> _Exercise directions_
Would you print the data below exactly, leaving out every picture?

▬▬▬

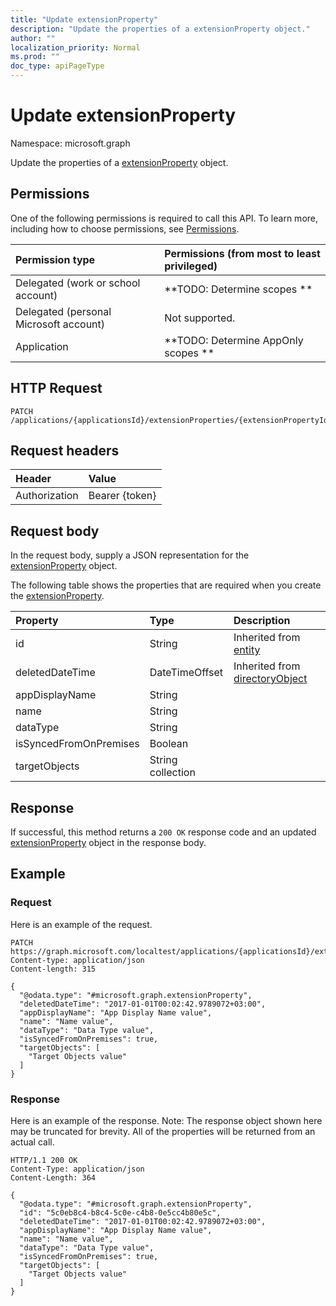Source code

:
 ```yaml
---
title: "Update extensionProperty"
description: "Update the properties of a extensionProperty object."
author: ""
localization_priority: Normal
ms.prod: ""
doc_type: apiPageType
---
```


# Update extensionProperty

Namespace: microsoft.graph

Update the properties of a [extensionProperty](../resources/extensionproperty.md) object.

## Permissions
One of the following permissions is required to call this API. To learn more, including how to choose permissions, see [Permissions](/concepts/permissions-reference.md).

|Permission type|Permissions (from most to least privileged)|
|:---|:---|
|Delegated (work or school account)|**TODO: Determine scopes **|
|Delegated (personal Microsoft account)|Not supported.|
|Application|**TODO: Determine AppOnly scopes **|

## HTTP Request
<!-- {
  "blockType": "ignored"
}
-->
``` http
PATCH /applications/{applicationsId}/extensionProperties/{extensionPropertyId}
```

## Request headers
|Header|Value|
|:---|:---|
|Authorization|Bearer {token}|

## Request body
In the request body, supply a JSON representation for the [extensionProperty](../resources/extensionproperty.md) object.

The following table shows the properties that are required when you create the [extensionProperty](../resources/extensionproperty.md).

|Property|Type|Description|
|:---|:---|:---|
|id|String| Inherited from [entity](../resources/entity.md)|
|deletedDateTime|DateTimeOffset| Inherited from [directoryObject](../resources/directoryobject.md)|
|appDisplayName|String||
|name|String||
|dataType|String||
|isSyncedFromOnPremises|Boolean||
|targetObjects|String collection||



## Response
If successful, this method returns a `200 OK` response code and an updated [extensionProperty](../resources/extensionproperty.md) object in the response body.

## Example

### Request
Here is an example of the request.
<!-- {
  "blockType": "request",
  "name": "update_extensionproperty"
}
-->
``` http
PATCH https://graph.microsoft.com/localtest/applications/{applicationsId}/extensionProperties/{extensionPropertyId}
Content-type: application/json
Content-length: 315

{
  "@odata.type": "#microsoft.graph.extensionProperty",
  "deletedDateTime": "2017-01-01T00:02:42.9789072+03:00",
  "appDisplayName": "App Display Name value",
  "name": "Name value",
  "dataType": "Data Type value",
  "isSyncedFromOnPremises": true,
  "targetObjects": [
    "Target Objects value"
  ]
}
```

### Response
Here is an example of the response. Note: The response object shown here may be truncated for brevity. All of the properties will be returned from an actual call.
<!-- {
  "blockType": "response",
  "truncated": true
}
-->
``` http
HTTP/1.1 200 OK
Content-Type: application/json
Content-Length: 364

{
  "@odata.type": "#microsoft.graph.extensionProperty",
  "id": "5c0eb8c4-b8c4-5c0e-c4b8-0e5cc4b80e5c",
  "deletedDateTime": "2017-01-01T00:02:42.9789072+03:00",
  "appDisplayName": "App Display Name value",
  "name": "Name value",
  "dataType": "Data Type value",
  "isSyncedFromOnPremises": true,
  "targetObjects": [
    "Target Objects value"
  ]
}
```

▬▬▬

> _The completed task_
Source code

:
 ```yaml
---
title: "Update extensionProperty"
description: "Update the properties of a extensionProperty object."
author: ""
localization_priority: Normal
ms.prod: ""
doc_type: apiPageType
---
```


# Update extensionProperty

Namespace: microsoft.graph

Update the properties of a [extensionProperty](../resources/extensionproperty.md) object.

## Permissions
One of the following permissions is required to call this API. To learn more, including how to choose permissions, see [Permissions](/concepts/permissions-reference.md).

|Permission type|Permissions (from most to least privileged)|
|:---|:---|
|Delegated (work or school account)|**TODO: Determine scopes **|
|Delegated (personal Microsoft account)|Not supported.|
|Application|**TODO: Determine AppOnly scopes **|

## HTTP Request
<!-- {
  "blockType": "ignored"
}
-->
``` http
PATCH /applications/{applicationsId}/extensionProperties/{extensionPropertyId}
```

## Request headers
|Header|Value|
|:---|:---|
|Authorization|Bearer {token}|

## Request body
In the request body, supply a JSON representation for the [extensionProperty](../resources/extensionproperty.md) object.

The following table shows the properties that are required when you create the [extensionProperty](../resources/extensionproperty.md).

|Property|Type|Description|
|:---|:---|:---|
|id|String| Inherited from [entity](../resources/entity.md)|
|deletedDateTime|DateTimeOffset| Inherited from [directoryObject](../resources/directoryobject.md)|
|appDisplayName|String||
|name|String||
|dataType|String||
|isSyncedFromOnPremises|Boolean||
|targetObjects|String collection||



## Response
If successful, this method returns a `200 OK` response code and an updated [extensionProperty](../resources/extensionproperty.md) object in the response body.

## Example

### Request
Here is an example of the request.
<!-- {
  "blockType": "request",
  "name": "update_extensionproperty"
}
-->
``` http
PATCH https://graph.microsoft.com/localtest/applications/{applicationsId}/extensionProperties/{extensionPropertyId}
Content-type: application/json
Content-length: 315

{
  "@odata.type": "#microsoft.graph.extensionProperty",
  "deletedDateTime": "2017-01-01T00:02:42.9789072+03:00",
  "appDisplayName": "App Display Name value",
  "name": "Name value",
  "dataType": "Data Type value",
  "isSyncedFromOnPremises": true,
  "targetObjects": [
    "Target Objects value"
  ]
}
```

### Response
Here is an example of the response. Note: The response object shown here may be truncated for brevity. All of the properties will be returned from an actual call.
<!-- {
  "blockType": "response",
  "truncated": true
}
-->
``` http
HTTP/1.1 200 OK
Content-Type: application/json
Content-Length: 364

{
  "@odata.type": "#microsoft.graph.extensionProperty",
  "id": "5c0eb8c4-b8c4-5c0e-c4b8-0e5cc4b80e5c",
  "deletedDateTime": "2017-01-01T00:02:42.9789072+03:00",
  "appDisplayName": "App Display Name value",
  "name": "Name value",
  "dataType": "Data Type value",
  "isSyncedFromOnPremises": true,
  "targetObjects": [
    "Target Objects value"
  ]
}
```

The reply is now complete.